Ilya of Novgorod
A wooden effigy from Saint John's reliquary, 1559.
DiedSeptember 7, 1186
Other namesIoann of Novgorod
Known forArchbishop of Novgorod from 1165 to 1186

Ilya of Novgorod, also known as Ioann (John) of Novgorod (Russian: Иоанн Новгородский, his name upon entering the Great Schema and the name by which he is known in Russian Orthodox hagiography), was Archbishop of Novgorod from 1165 to his death in 1186.

Life

The son of a priest, Ilya was himself priest of the Church of St. Blaise, south of the Novgorod Kremlin. The church was destroyed, rebuilt in 1407, destroyed during the Second World War and rebuilt again. Ilya was probably his first monastic name, and his baptismal name is not known.

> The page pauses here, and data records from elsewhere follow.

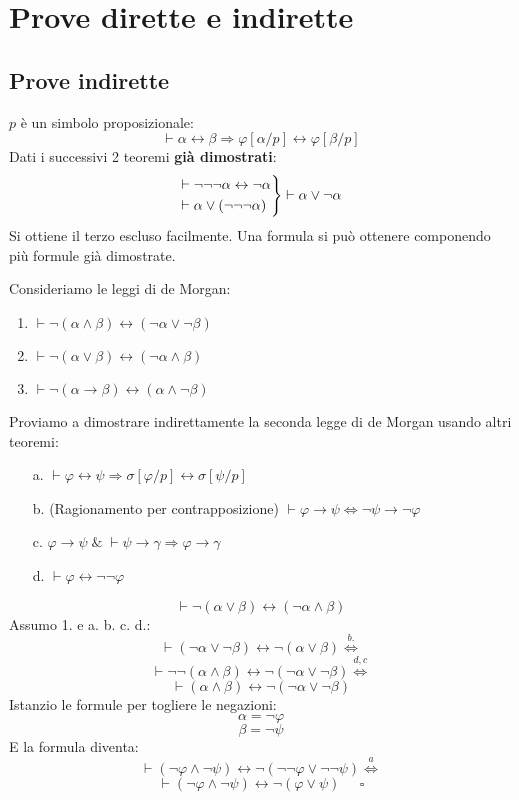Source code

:\documentclass{article}
\theoremstyle{break}
\theoremstyle{break}
\theoremstyle{break}
\theoremstyle{break}
\begin{document}
\section{Prove dirette e indirette}
\subsection{Prove indirette}
\( p \) è un simbolo proposizionale:
\[
  \vdash \alpha \leftrightarrow \beta \Rightarrow \varphi[\alpha/p] \leftrightarrow \varphi[\beta/p]
\] 
Dati i successivi 2 teoremi \textbf{già dimostrati}:
\[
  \begin{rcases}
    \vdash \neg \neg \neg \alpha \leftrightarrow \neg \alpha \\
    \vdash \alpha \vee (\neg \neg \neg \alpha)
  \end{rcases} \vdash \alpha \vee \neg \alpha
\] 
Si ottiene il terzo escluso facilmente.
Una formula si può ottenere componendo più formule già dimostrate.

Consideriamo le leggi di de Morgan:
\begin{enumerate}
  \item \( \vdash \neg(\alpha \wedge \beta) \leftrightarrow (\neg \alpha \vee \neg \beta) \) 
  \item \( \vdash \neg (\alpha \vee \beta) \leftrightarrow (\neg \alpha \wedge \beta) \) 
  \item \( \vdash \neg (\alpha \to \beta) \leftrightarrow (\alpha \wedge \neg \beta) \) 
\end{enumerate}
Proviamo a dimostrare indirettamente la seconda legge di de Morgan usando altri teoremi:
\begin{enumerate}
  \item[a.] \( \vdash \varphi \leftrightarrow \psi \Rightarrow \sigma[\varphi/p] \leftrightarrow \sigma[\psi/p] \) 
  \item[b.] (Ragionamento per contrapposizione) \( \vdash \varphi \to \psi \Leftrightarrow \neg \psi \to \neg \varphi\) 
  \item[c.] \( \varphi \to \psi\; \& \; \vdash \psi \to \gamma \Rightarrow \varphi \to \gamma \)
  \item[d.] \( \vdash \varphi \leftrightarrow \neg \neg \varphi \) 
\end{enumerate}
\begin{example}
  \[
    \vdash \neg (\alpha \vee \beta) \leftrightarrow (\neg \alpha \wedge \beta)
  \]  
  Assumo 1. e a. b. c. d.:
  \[
    \vdash (\neg \alpha \vee \neg \beta) \leftrightarrow \neg (\alpha \vee \beta) \stackrel{b.}{\Leftrightarrow}
  \] 
  \[
    \vdash \neg \neg (\alpha \wedge \beta) \leftrightarrow \neg (\neg \alpha \vee \neg \beta) \stackrel{d, c}{\Leftrightarrow}
  \] 
  \[
    \vdash   (\alpha \wedge \beta) \leftrightarrow \neg (\neg \alpha \vee \neg \beta)
  \] 
  Istanzio le formule per togliere le negazioni:
  \[
    \alpha = \neg \varphi
  \] 
  \[
    \beta = \neg \psi
  \] 
  E la formula diventa:
  \[
    \vdash (\neg \varphi \wedge \neg \psi) \leftrightarrow \neg(\neg \neg \varphi \vee \neg \neg \psi) \stackrel{a}{\Leftrightarrow}
  \] 
  \[
    \vdash (\neg \varphi \wedge \neg \psi) \leftrightarrow \neg(\varphi \vee \psi)\;\;\;\;\; \square
  \] 
\end{example}
\end{document}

The Church of Saint Blaise, Novgorod the Great; a reconstruction on the site of Ilya's parish church.

Ilya was appointed bishop of Novgorod by Metropolitan Ioann of Kiev in 1165.[1] He was the first to hold the title of archbishop in Novgorod after the office was elevated to the archiepiscopal dignity a few months later. Niphont held the title as a personal honor.

Ilya carried out a number of construction projects in Novgorod along with his brother, Gavril (also known as Grigorii), who succeeded him as archbishop (1186–1193) and consecrated the Khutyn Monastery, among other things.

Ilya died on September 7, 1186, and was buried in the Cathedral of Holy Wisdom in the west gallery, next to the Predtechenskaia Porch.[2] He was originally buried below the floor in the Martirievskii Porch (where Gavril is still buried), but was later moved.[3] His relics were desecrated during the Soviet anti-religious campaigns on April 3, 1919.[4] They are now in a different sarcophagus with a sarcophagial effigy (from the 1990s) covering it.

Ilya was canonized at the Moscow Council of 1547. His feast day is September 7 in the Julian calendar and September 20 in the Gregorian.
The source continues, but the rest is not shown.